## [WHAT YOU NEED TO DO]
Reproduce the entries shown below only from the line with "know that it is a template type." down to the line with "to let the compiler know", keeping both end lines and copying each one exactly.

Source texts of formatted documents:
------------

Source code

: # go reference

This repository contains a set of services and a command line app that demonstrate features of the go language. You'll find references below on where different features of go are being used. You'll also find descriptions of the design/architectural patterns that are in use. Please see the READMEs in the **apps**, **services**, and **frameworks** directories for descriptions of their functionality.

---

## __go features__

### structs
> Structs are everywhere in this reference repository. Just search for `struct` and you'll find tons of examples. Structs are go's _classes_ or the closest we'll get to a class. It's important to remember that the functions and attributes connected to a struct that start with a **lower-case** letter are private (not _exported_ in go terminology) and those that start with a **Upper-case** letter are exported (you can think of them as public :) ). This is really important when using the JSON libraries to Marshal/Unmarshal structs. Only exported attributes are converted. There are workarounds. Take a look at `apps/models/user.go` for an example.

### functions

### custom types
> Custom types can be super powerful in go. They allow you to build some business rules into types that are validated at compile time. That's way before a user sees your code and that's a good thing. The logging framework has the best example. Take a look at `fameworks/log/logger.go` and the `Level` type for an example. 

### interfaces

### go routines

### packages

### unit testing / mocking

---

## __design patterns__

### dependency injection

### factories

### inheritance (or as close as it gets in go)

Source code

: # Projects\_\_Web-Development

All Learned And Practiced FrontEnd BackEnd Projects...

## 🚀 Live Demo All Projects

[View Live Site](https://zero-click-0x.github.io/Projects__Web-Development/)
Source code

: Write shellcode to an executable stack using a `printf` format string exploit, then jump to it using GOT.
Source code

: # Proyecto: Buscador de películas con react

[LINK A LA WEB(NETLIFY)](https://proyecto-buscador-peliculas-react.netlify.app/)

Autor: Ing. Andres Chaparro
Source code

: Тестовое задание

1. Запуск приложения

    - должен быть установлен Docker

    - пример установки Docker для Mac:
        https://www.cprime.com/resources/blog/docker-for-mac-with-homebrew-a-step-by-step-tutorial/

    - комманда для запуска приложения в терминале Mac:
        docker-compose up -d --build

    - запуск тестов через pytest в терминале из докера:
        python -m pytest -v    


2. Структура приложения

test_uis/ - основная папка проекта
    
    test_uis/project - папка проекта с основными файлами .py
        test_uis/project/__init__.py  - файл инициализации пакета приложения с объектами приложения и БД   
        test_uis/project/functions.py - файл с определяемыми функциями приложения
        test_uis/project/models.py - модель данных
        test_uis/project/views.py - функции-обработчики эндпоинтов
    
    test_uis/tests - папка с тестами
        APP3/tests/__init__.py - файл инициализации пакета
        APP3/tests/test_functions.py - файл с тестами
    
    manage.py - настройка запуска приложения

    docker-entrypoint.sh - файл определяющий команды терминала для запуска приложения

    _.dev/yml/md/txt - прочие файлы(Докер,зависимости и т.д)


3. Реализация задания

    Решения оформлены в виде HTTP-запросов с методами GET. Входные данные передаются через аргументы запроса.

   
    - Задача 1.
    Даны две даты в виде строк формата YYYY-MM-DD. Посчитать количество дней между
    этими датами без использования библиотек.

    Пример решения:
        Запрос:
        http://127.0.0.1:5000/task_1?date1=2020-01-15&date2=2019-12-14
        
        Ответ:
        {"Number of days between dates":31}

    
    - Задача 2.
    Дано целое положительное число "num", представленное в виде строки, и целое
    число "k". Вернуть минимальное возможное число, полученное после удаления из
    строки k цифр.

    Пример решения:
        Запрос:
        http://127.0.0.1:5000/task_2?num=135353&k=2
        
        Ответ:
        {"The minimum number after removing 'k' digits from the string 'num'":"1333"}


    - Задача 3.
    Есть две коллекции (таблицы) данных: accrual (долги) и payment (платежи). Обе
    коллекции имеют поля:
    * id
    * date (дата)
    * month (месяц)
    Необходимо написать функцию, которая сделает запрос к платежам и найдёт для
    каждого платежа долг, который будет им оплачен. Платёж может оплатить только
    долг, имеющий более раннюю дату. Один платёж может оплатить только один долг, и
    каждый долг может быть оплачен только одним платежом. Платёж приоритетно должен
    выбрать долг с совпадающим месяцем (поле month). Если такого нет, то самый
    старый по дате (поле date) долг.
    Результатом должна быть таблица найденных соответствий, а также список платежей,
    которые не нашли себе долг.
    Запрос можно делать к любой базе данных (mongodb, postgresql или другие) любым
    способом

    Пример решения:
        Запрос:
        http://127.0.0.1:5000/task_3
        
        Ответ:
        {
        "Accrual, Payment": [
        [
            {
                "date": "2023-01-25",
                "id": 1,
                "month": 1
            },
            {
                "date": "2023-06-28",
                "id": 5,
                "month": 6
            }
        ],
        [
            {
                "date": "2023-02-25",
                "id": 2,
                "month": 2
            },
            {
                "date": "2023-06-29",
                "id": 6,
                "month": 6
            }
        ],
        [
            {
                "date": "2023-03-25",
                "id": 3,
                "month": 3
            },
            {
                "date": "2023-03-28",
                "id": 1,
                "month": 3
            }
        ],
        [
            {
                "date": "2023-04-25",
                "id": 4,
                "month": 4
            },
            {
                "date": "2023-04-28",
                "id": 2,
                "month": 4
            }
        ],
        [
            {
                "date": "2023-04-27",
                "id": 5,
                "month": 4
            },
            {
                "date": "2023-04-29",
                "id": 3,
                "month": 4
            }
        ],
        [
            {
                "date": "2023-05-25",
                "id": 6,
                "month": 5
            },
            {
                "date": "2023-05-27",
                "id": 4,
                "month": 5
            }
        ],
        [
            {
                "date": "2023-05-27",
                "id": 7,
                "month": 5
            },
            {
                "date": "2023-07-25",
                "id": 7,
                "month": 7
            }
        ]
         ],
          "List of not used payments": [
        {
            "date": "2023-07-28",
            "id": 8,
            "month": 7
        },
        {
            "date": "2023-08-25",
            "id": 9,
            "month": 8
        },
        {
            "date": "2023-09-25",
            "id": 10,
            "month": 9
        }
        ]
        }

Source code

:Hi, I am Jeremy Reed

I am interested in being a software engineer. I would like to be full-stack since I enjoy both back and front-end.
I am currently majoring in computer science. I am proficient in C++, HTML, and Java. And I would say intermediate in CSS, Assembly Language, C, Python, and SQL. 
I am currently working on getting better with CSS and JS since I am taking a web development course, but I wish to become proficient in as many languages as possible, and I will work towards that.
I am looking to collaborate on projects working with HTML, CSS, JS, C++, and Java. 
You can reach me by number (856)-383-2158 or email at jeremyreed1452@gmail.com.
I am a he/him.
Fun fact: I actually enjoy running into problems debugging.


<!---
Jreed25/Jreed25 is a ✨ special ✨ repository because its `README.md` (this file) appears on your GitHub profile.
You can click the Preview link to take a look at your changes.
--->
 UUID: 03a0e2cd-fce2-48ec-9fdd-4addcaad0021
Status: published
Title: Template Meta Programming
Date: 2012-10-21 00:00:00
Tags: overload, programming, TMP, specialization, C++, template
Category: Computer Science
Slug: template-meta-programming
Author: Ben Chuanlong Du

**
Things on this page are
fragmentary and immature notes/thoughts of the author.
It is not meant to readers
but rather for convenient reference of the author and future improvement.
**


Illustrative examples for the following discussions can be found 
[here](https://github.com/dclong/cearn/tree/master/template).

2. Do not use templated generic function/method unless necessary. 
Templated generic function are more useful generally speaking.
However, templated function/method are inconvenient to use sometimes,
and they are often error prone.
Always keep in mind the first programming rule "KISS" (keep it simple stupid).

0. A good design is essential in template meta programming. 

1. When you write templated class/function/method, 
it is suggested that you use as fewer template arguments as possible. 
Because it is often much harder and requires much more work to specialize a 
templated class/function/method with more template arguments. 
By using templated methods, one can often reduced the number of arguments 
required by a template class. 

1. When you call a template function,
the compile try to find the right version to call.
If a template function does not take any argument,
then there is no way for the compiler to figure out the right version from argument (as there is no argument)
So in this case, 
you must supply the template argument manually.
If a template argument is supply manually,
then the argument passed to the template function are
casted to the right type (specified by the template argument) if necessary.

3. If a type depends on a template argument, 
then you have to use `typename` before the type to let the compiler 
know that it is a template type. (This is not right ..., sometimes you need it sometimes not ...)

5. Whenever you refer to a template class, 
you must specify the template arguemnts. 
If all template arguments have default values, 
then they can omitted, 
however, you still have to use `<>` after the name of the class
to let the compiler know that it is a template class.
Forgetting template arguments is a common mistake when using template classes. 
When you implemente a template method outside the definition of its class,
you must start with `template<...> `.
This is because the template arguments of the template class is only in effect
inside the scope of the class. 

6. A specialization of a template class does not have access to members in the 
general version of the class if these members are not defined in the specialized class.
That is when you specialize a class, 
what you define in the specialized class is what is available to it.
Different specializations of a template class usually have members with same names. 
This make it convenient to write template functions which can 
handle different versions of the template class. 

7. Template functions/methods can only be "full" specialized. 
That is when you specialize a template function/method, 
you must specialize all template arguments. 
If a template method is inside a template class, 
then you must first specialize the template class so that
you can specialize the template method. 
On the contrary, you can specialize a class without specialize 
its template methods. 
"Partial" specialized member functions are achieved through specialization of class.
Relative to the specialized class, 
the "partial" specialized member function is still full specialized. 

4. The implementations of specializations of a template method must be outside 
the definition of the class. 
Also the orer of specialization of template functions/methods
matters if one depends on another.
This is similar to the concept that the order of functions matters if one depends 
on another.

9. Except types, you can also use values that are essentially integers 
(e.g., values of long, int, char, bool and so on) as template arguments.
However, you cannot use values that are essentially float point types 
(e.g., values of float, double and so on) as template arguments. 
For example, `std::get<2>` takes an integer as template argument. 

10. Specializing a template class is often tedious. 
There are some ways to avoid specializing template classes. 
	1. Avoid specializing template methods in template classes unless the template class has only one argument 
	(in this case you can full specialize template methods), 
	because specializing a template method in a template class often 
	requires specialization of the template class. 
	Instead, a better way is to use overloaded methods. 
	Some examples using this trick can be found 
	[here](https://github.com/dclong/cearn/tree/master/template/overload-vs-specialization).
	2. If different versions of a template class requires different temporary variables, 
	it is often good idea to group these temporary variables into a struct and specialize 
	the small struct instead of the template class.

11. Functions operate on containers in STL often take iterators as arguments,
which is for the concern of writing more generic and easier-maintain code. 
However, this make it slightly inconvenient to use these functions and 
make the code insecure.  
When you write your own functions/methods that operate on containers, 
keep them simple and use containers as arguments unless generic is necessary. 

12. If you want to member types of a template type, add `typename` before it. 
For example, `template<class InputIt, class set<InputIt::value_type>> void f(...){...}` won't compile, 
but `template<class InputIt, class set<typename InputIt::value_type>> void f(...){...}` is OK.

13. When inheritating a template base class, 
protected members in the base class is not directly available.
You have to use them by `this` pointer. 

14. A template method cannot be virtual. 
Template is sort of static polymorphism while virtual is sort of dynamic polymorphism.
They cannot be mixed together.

------------

## [RESPONSE BOX]
know that it is a template type. (This is not right ..., sometimes you need it sometimes not ...)

5. Whenever you refer to a template class, 
you must specify the template arguemnts. 
If all template arguments have default values, 
then they can omitted, 
however, you still have to use `<>` after the name of the class
to let the compiler know that it is a template class.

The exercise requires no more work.